(Beginning of RECORD EXTRACTS)

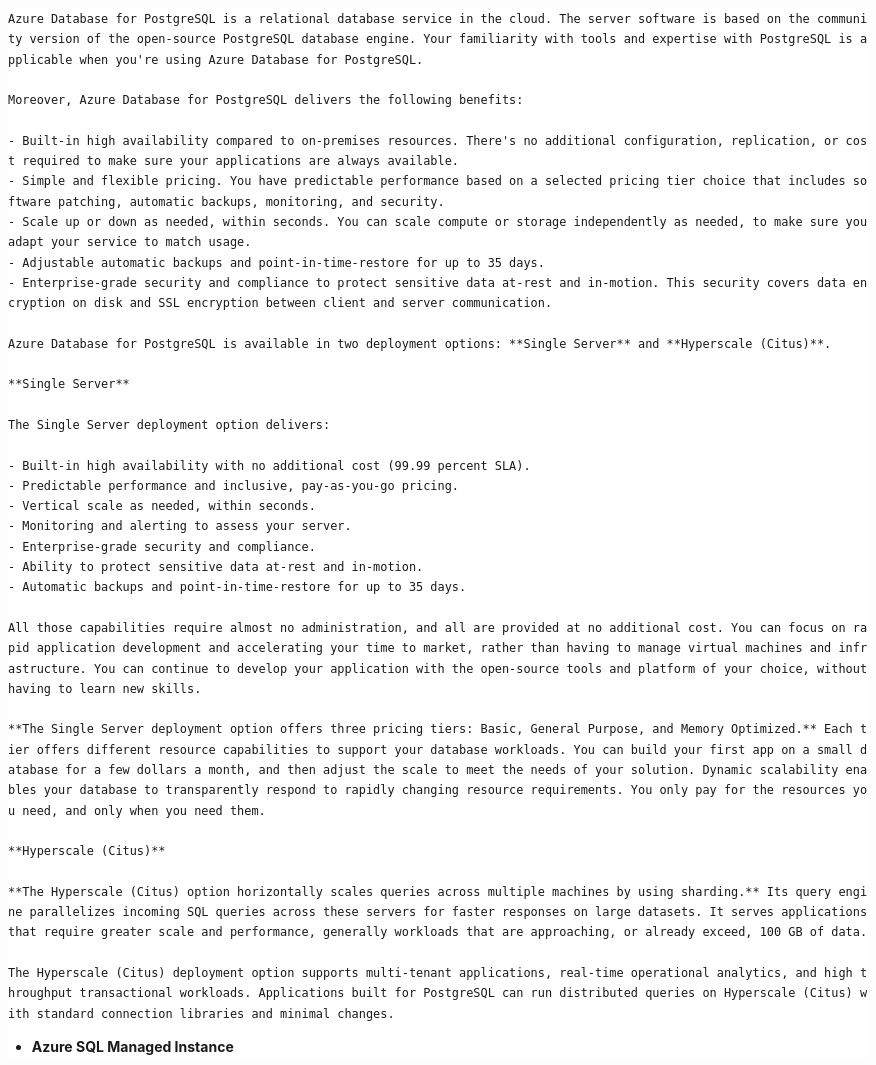     Azure Database for PostgreSQL is a relational database service in the cloud. The server software is based on the community version of the open-source PostgreSQL database engine. Your familiarity with tools and expertise with PostgreSQL is applicable when you're using Azure Database for PostgreSQL.

    Moreover, Azure Database for PostgreSQL delivers the following benefits:

    - Built-in high availability compared to on-premises resources. There's no additional configuration, replication, or cost required to make sure your applications are always available.
    - Simple and flexible pricing. You have predictable performance based on a selected pricing tier choice that includes software patching, automatic backups, monitoring, and security.
    - Scale up or down as needed, within seconds. You can scale compute or storage independently as needed, to make sure you adapt your service to match usage.
    - Adjustable automatic backups and point-in-time-restore for up to 35 days.
    - Enterprise-grade security and compliance to protect sensitive data at-rest and in-motion. This security covers data encryption on disk and SSL encryption between client and server communication.

    Azure Database for PostgreSQL is available in two deployment options: **Single Server** and **Hyperscale (Citus)**.

    **Single Server**

    The Single Server deployment option delivers:

    - Built-in high availability with no additional cost (99.99 percent SLA).
    - Predictable performance and inclusive, pay-as-you-go pricing.
    - Vertical scale as needed, within seconds.
    - Monitoring and alerting to assess your server.
    - Enterprise-grade security and compliance.
    - Ability to protect sensitive data at-rest and in-motion.
    - Automatic backups and point-in-time-restore for up to 35 days.

    All those capabilities require almost no administration, and all are provided at no additional cost. You can focus on rapid application development and accelerating your time to market, rather than having to manage virtual machines and infrastructure. You can continue to develop your application with the open-source tools and platform of your choice, without having to learn new skills.

    **The Single Server deployment option offers three pricing tiers: Basic, General Purpose, and Memory Optimized.** Each tier offers different resource capabilities to support your database workloads. You can build your first app on a small database for a few dollars a month, and then adjust the scale to meet the needs of your solution. Dynamic scalability enables your database to transparently respond to rapidly changing resource requirements. You only pay for the resources you need, and only when you need them.

    **Hyperscale (Citus)**

    **The Hyperscale (Citus) option horizontally scales queries across multiple machines by using sharding.** Its query engine parallelizes incoming SQL queries across these servers for faster responses on large datasets. It serves applications that require greater scale and performance, generally workloads that are approaching, or already exceed, 100 GB of data.

    The Hyperscale (Citus) deployment option supports multi-tenant applications, real-time operational analytics, and high throughput transactional workloads. Applications built for PostgreSQL can run distributed queries on Hyperscale (Citus) with standard connection libraries and minimal changes.

- **Azure SQL Managed Instance**
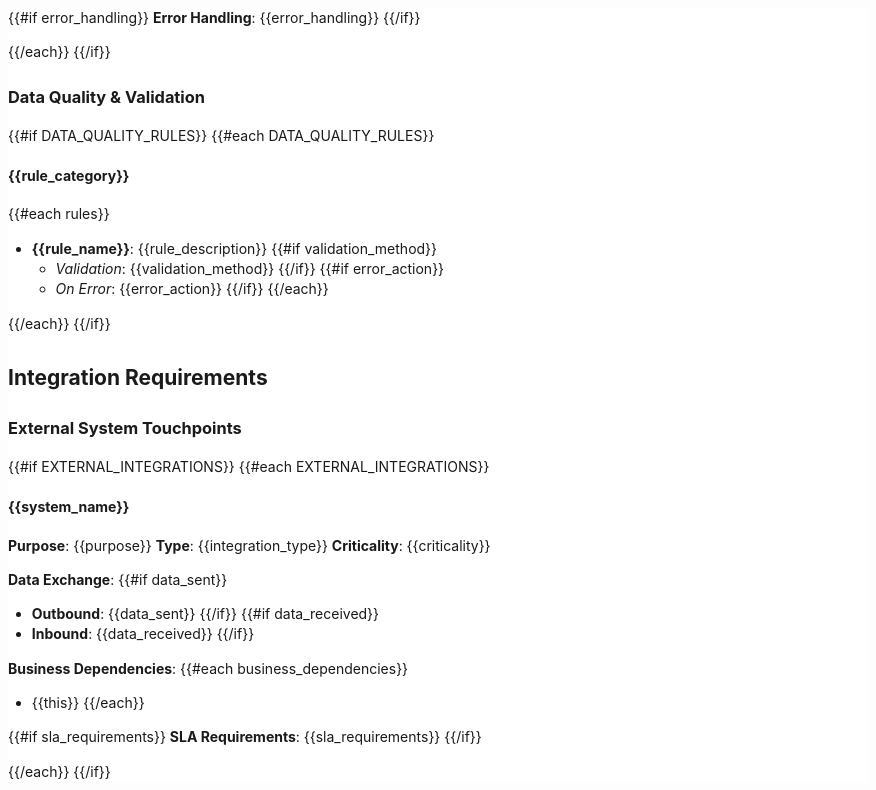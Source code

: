 {{#if error_handling}}
**Error Handling**: {{error_handling}}
{{/if}}

{{/each}}
{{/if}}

### Data Quality & Validation
{{#if DATA_QUALITY_RULES}}
{{#each DATA_QUALITY_RULES}}
#### {{rule_category}}
{{#each rules}}
- **{{rule_name}}**: {{rule_description}}
{{#if validation_method}}
  - *Validation*: {{validation_method}}
{{/if}}
{{#if error_action}}
  - *On Error*: {{error_action}}
{{/if}}
{{/each}}

{{/each}}
{{/if}}

## Integration Requirements

### External System Touchpoints
{{#if EXTERNAL_INTEGRATIONS}}
{{#each EXTERNAL_INTEGRATIONS}}
#### {{system_name}}
**Purpose**: {{purpose}}
**Type**: {{integration_type}}
**Criticality**: {{criticality}}

**Data Exchange**:
{{#if data_sent}}
- **Outbound**: {{data_sent}}
{{/if}}
{{#if data_received}}
- **Inbound**: {{data_received}}
{{/if}}

**Business Dependencies**:
{{#each business_dependencies}}
- {{this}}
{{/each}}

{{#if sla_requirements}}
**SLA Requirements**: {{sla_requirements}}
{{/if}}

{{/each}}
{{/if}}
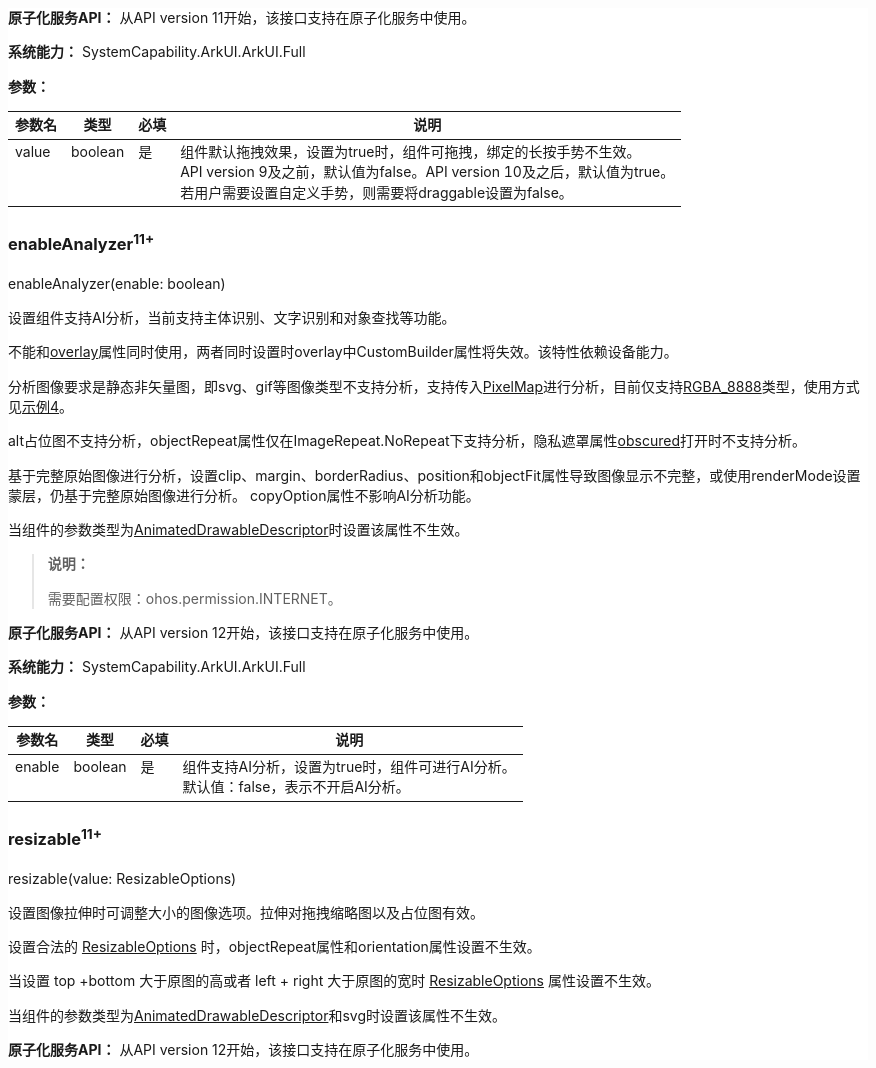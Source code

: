 **原子化服务API：** 从API version 11开始，该接口支持在原子化服务中使用。

**系统能力：** SystemCapability.ArkUI.ArkUI.Full

**参数：**

| 参数名 | 类型    | 必填 | 说明                                                         |
| ------ | ------- | ---- | ------------------------------------------------------------ |
| value  | boolean | 是   | 组件默认拖拽效果，设置为true时，组件可拖拽，绑定的长按手势不生效。<br />API version 9及之前，默认值为false。API version 10及之后，默认值为true。<br /> 若用户需要设置自定义手势，则需要将draggable设置为false。 |

### enableAnalyzer<sup>11+</sup>

enableAnalyzer(enable:&nbsp;boolean)

设置组件支持AI分析，当前支持主体识别、文字识别和对象查找等功能。

不能和[overlay](ts-universal-attributes-overlay.md)属性同时使用，两者同时设置时overlay中CustomBuilder属性将失效。该特性依赖设备能力。

分析图像要求是静态非矢量图，即svg、gif等图像类型不支持分析，支持传入[PixelMap](../../apis-image-kit/arkts-apis-image-PixelMap.md)进行分析，目前仅支持[RGBA_8888](../../apis-image-kit/arkts-apis-image-e.md#pixelmapformat7)类型，使用方式见[示例4](#示例4开启图像ai分析)。

alt占位图不支持分析，objectRepeat属性仅在ImageRepeat.NoRepeat下支持分析，隐私遮罩属性[obscured](ts-universal-attributes-obscured.md)打开时不支持分析。

基于完整原始图像进行分析，设置clip、margin、borderRadius、position和objectFit属性导致图像显示不完整，或使用renderMode设置蒙层，仍基于完整原始图像进行分析。 copyOption属性不影响AI分析功能。

当组件的参数类型为[AnimatedDrawableDescriptor](../js-apis-arkui-drawableDescriptor.md#animateddrawabledescriptor12)时设置该属性不生效。

> **说明：**
>
> 需要配置权限：ohos.permission.INTERNET。

**原子化服务API：** 从API version 12开始，该接口支持在原子化服务中使用。

**系统能力：** SystemCapability.ArkUI.ArkUI.Full

**参数：**

| 参数名 | 类型    | 必填 | 说明                                                         |
| ------ | ------- | ---- | ------------------------------------------------------------ |
| enable  | boolean | 是   | 组件支持AI分析，设置为true时，组件可进行AI分析。<br/>默认值：false，表示不开启AI分析。 |

### resizable<sup>11+</sup>

resizable(value: ResizableOptions)

设置图像拉伸时可调整大小的图像选项。拉伸对拖拽缩略图以及占位图有效。

设置合法的 [ResizableOptions](#resizableoptions11) 时，objectRepeat属性和orientation属性设置不生效。

当设置 top +bottom 大于原图的高或者 left + right 大于原图的宽时 [ResizableOptions](#resizableoptions11) 属性设置不生效。

当组件的参数类型为[AnimatedDrawableDescriptor](../js-apis-arkui-drawableDescriptor.md#animateddrawabledescriptor12)和svg时设置该属性不生效。

**原子化服务API：** 从API version 12开始，该接口支持在原子化服务中使用。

(End of RECORD EXTRACTS)

EXERCISE DESCRIPTION: The answer must be the lines from the first one in the records through the line containing "- Built-in high availability compared", copied exactly, with no pictures.

ANSWER BOX:
     Azure Database for PostgreSQL is a relational database service in the cloud. The server software is based on the community version of the open-source PostgreSQL database engine. Your familiarity with tools and expertise with PostgreSQL is applicable when you're using Azure Database for PostgreSQL.

    Moreover, Azure Database for PostgreSQL delivers the following benefits:

    - Built-in high availability compared to on-premises resources. There's no additional configuration, replication, or cost required to make sure your applications are always available.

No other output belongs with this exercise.